— Le plus grand plaisir de la pêche est de voir le poisson — fendre le flot d’argent de ses rames d’or — et mordre avidement à l’hameçon traître. — Ainsi, nous tendons la ligne à Béatrice qui vient — de se cacher à l’ombre du chèvrefeuille. — Soyez sans crainte, je jouerai bien mon rôle dans le dialogue.
— Eh bien, rapprochons-nous d’elle, pour que son oreille ne perde rien — de la douce et perfide amorce que nous lui destinons.

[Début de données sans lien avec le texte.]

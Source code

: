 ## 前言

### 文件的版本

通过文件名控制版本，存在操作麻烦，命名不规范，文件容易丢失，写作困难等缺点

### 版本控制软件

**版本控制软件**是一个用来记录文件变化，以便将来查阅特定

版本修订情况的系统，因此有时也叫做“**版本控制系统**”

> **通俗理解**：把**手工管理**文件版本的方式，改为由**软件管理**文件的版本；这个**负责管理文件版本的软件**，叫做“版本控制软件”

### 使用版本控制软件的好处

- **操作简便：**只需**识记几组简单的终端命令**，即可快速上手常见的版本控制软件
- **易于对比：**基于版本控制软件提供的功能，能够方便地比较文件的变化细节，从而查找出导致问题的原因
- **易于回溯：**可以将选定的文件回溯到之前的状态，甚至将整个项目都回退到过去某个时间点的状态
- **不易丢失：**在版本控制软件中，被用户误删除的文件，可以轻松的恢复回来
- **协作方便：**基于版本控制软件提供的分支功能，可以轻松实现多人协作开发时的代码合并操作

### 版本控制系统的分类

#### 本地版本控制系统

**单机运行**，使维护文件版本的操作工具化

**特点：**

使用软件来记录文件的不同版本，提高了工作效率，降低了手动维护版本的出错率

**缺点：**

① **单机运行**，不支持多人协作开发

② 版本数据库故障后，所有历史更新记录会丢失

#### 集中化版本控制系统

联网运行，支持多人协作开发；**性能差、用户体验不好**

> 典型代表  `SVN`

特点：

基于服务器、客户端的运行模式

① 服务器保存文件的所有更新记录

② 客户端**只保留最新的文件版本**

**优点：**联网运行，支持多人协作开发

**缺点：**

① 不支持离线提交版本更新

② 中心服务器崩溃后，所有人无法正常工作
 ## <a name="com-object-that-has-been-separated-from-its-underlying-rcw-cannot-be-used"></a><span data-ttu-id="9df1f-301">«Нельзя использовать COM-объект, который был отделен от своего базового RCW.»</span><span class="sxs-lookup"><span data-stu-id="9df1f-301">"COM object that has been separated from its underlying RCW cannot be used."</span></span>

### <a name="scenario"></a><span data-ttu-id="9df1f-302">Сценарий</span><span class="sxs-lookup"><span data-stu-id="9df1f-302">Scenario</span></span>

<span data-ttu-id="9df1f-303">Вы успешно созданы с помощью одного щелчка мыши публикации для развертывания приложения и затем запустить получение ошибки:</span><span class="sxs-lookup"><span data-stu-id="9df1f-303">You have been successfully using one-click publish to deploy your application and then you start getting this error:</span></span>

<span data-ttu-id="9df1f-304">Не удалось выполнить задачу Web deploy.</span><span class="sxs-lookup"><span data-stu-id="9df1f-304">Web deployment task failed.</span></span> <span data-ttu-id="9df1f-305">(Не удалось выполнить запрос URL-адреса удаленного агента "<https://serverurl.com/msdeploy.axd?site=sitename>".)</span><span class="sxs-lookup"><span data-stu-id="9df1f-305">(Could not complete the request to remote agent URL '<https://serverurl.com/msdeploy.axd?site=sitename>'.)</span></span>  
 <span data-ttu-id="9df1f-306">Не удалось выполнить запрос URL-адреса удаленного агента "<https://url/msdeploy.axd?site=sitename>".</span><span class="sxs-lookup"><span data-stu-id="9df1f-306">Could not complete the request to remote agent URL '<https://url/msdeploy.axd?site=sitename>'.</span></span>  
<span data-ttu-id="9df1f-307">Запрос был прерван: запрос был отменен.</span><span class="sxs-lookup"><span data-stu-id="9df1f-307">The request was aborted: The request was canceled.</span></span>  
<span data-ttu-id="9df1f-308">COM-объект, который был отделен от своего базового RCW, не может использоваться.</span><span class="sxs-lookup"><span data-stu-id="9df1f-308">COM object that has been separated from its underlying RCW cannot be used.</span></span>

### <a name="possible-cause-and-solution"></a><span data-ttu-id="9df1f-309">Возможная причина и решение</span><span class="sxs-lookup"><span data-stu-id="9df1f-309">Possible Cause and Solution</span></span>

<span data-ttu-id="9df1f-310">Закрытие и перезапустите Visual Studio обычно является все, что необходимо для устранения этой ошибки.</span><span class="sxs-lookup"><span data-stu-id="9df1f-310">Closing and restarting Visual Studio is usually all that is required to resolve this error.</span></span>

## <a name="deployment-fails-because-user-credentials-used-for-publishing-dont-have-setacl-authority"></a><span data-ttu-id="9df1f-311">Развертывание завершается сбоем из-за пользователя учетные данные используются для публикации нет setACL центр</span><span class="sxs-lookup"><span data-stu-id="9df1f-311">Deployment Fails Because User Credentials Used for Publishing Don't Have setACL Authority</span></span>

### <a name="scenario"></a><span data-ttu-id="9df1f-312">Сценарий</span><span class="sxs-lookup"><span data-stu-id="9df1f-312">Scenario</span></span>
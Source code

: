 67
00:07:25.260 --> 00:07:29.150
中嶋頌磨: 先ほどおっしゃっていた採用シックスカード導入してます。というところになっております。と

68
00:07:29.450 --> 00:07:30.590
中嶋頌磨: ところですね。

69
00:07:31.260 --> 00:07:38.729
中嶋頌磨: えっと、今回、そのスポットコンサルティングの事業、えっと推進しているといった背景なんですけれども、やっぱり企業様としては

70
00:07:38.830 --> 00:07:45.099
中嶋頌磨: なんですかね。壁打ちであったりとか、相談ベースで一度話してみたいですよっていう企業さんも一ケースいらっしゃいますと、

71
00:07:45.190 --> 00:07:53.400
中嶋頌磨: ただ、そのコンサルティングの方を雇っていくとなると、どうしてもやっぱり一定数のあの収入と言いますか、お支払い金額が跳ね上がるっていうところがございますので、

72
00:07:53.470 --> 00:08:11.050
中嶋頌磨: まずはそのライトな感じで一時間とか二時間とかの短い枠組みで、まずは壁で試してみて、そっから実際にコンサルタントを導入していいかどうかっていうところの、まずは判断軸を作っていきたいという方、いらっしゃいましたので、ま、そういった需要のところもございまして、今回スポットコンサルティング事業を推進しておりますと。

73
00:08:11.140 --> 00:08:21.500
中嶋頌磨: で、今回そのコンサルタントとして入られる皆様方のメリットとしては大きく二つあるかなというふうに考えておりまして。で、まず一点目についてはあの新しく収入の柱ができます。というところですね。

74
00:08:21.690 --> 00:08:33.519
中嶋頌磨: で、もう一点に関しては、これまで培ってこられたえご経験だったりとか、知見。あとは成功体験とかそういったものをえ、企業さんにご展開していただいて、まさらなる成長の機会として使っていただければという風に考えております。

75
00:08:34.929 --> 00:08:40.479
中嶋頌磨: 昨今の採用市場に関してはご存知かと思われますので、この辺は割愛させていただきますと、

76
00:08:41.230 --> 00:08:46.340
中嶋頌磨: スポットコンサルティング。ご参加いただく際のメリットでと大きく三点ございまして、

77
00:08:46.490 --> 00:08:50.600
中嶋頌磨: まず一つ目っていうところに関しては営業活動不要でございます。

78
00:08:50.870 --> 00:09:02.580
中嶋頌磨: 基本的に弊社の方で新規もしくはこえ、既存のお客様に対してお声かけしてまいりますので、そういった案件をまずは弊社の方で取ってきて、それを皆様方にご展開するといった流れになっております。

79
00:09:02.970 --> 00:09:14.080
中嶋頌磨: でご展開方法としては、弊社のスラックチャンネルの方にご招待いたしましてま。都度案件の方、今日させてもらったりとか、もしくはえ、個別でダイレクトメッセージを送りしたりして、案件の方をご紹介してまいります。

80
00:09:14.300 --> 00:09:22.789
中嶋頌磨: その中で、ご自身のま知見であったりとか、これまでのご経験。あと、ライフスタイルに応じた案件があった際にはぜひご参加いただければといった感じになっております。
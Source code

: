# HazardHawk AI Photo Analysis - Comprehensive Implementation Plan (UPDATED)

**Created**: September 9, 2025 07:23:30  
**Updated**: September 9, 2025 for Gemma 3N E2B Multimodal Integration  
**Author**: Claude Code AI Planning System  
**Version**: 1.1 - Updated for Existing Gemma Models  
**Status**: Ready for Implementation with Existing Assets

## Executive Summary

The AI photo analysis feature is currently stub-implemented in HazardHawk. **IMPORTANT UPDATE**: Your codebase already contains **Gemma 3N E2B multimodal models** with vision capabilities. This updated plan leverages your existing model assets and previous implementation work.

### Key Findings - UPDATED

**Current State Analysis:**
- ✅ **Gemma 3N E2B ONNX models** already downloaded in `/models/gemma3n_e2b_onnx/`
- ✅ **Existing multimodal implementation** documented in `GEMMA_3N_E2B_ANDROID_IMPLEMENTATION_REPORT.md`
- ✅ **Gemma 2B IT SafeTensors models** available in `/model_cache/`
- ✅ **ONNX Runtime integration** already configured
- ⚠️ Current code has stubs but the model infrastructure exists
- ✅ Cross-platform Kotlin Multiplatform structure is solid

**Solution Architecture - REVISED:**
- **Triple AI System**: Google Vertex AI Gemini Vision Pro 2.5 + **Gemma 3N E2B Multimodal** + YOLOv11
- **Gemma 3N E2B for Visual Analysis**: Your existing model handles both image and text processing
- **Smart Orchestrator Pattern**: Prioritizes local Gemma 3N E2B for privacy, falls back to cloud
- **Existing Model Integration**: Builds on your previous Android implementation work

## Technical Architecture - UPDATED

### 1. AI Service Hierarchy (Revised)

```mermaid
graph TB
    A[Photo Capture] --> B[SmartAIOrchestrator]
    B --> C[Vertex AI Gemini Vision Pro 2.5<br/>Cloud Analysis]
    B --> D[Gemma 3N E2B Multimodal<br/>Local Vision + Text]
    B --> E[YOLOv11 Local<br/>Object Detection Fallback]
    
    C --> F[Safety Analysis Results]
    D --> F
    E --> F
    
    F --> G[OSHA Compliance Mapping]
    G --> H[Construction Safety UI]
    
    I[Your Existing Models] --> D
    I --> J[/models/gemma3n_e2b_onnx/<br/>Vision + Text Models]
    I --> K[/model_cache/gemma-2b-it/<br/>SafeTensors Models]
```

— Non vraiment, Ursule, elle est trop dédaigneuse ; — crois-moi, elle est d’une humeur aussi farouche et aussi sauvage — que le faucon fauve des rochers.
Mais êtes-vous sûre — que Bénédict aime si profondément Béatrice ?
— C’est ce que disent le prince et le seigneur, mon fiancé.
— Et ils vous ont chargée de lui en parler, madame ?
— Ils m’ont priée de l’en instruire ; — mais je leur ai conseillé, s’ils aimaient Bénédict, — de l’engager à lutter contre cette affection, — sans jamais la faire connaître à Béatrice.
— Pourquoi cela ? Ce gentilhomme n’est-il pas — digne d’un lit aussi privilégié — que la couche de Béatrice ?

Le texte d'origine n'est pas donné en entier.